“Il voto è diretto solo ai politici l’America ha retto colpi peggiori”
ROMA – «Le agenzie di rating si sono assunte un ruolo di supplenza: sono loro adesso a informare gli investitori sulla reale validità di un titolo, e sull’affidabilità del paese che le esprime. Questo per l’inadempienza delle classi politiche su entrambi i lati dell’oceano». Robert Engle, economista della New York University, ha vinto il premio Nobel 2003. A questa categoria appartengono, dice il prof, sia l’interminabile negoziato sul debito americano che i reiterati vertici europei per risolvere le insolvenze prima della sola Grecia, poi di Portogallo e Irlanda, «senza che si risolvesse nulla, e ora ci sono da salvare Spagna, Italia e forse, incredibile a dirsi, persino la Francia».

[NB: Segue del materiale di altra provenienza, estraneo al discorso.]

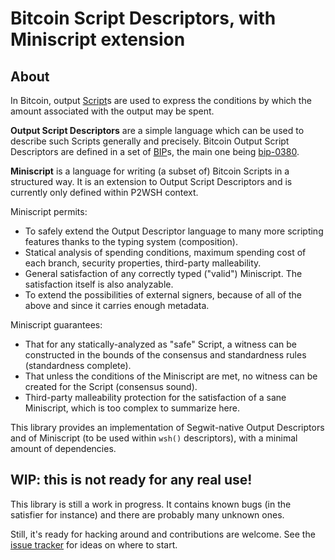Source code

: # Bitcoin Script Descriptors, with Miniscript extension

## About

In Bitcoin, output [Script](https://en.bitcoin.it/wiki/Script)s are used to express the conditions
by which the amount associated with the output may be spent.

**Output Script Descriptors** are a simple language which can be used to describe such Scripts
generally and precisely.  Bitcoin Output Script Descriptors are defined in a set of
[BIP](https://github.com/bitcoin/bips/blob/master/bip-0001.mediawiki)s, the main one being
[bip-0380](https://github.com/bitcoin/bips/blob/master/bip-0380.mediawiki).

**Miniscript** is a language for writing (a subset of) Bitcoin Scripts in a structured way. It is an
extension to Output Script Descriptors and is currently only defined within P2WSH context.

Miniscript permits:
- To safely extend the Output Descriptor language to many more scripting features thanks to the
  typing system (composition).
- Statical analysis of spending conditions, maximum spending cost of each branch, security
  properties, third-party malleability.
- General satisfaction of any correctly typed ("valid") Miniscript. The satisfaction itself is
  also analyzable.
- To extend the possibilities of external signers, because of all of the above and since it carries
  enough metadata.

Miniscript guarantees:
- That for any statically-analyzed as "safe" Script, a witness can be constructed in the bounds of
  the consensus and standardness rules (standardness complete).
- That unless the conditions of the Miniscript are met, no witness can be created for the Script
  (consensus sound).
- Third-party malleability protection for the satisfaction of a sane Miniscript, which is too
  complex to summarize here.

This library provides an implementation of Segwit-native Output Descriptors and of Miniscript (to be
used within `wsh()` descriptors), with a minimal amount of dependencies.


## WIP: this is not ready for any real use!

This library is still a work in progress. It contains known bugs (in the satisfier for instance) and
there are probably many unknown ones.

Still, it's ready for hacking around and contributions are welcome. See the [issue
tracker](https://github.com/darosior/python-miniscript/issues) for ideas on where to start.
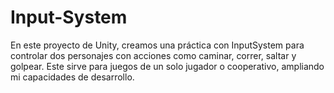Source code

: # Input-System
 En este proyecto de Unity, creamos una práctica con InputSystem para controlar dos personajes con acciones como caminar, correr, saltar y golpear. Este sirve para juegos de un solo jugador o cooperativo, ampliando mi capacidades de desarrollo.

Cosa dobbiamo aspettarci alla riapertura?
«Beh, mi sorprenderei se andasse bene anche se gli operatori attendevano il downgrading. Non è, intendiamoci, un voto sull’America, che nessuno pensa che possa fallire: è un giudizio sull’attuale classe politica, maggioranza e opposizione. La colpa però la recano per intero i repubblicani: fin dal primo giorno dopo l’elezione di Obama un gruppo di congressmen chiamato Young Guns, giovani rivoltelle, pensi un po’ che nome rassicurante, si è messo al lavoro col solo scopo di “impallinare” il presidente, e già allora si identificò la scadenza dell’agosto 2011 come momento per l’imboscata. Poi è arrivato il Tea Party che a sua volta darebbe l’anima pur di liberarsi di un “socialista”, come dicono loro, oltre che afroamericano: sì, c’è persino il razzismo in questa manovra. Il tetto al debito era già stato rinnovato 55 volte dal 1964 ad oggi senza che mai succedesse nulla, ora si è giocato al massacro. Vogliamo dare la colpa a Standard & Poor’s?».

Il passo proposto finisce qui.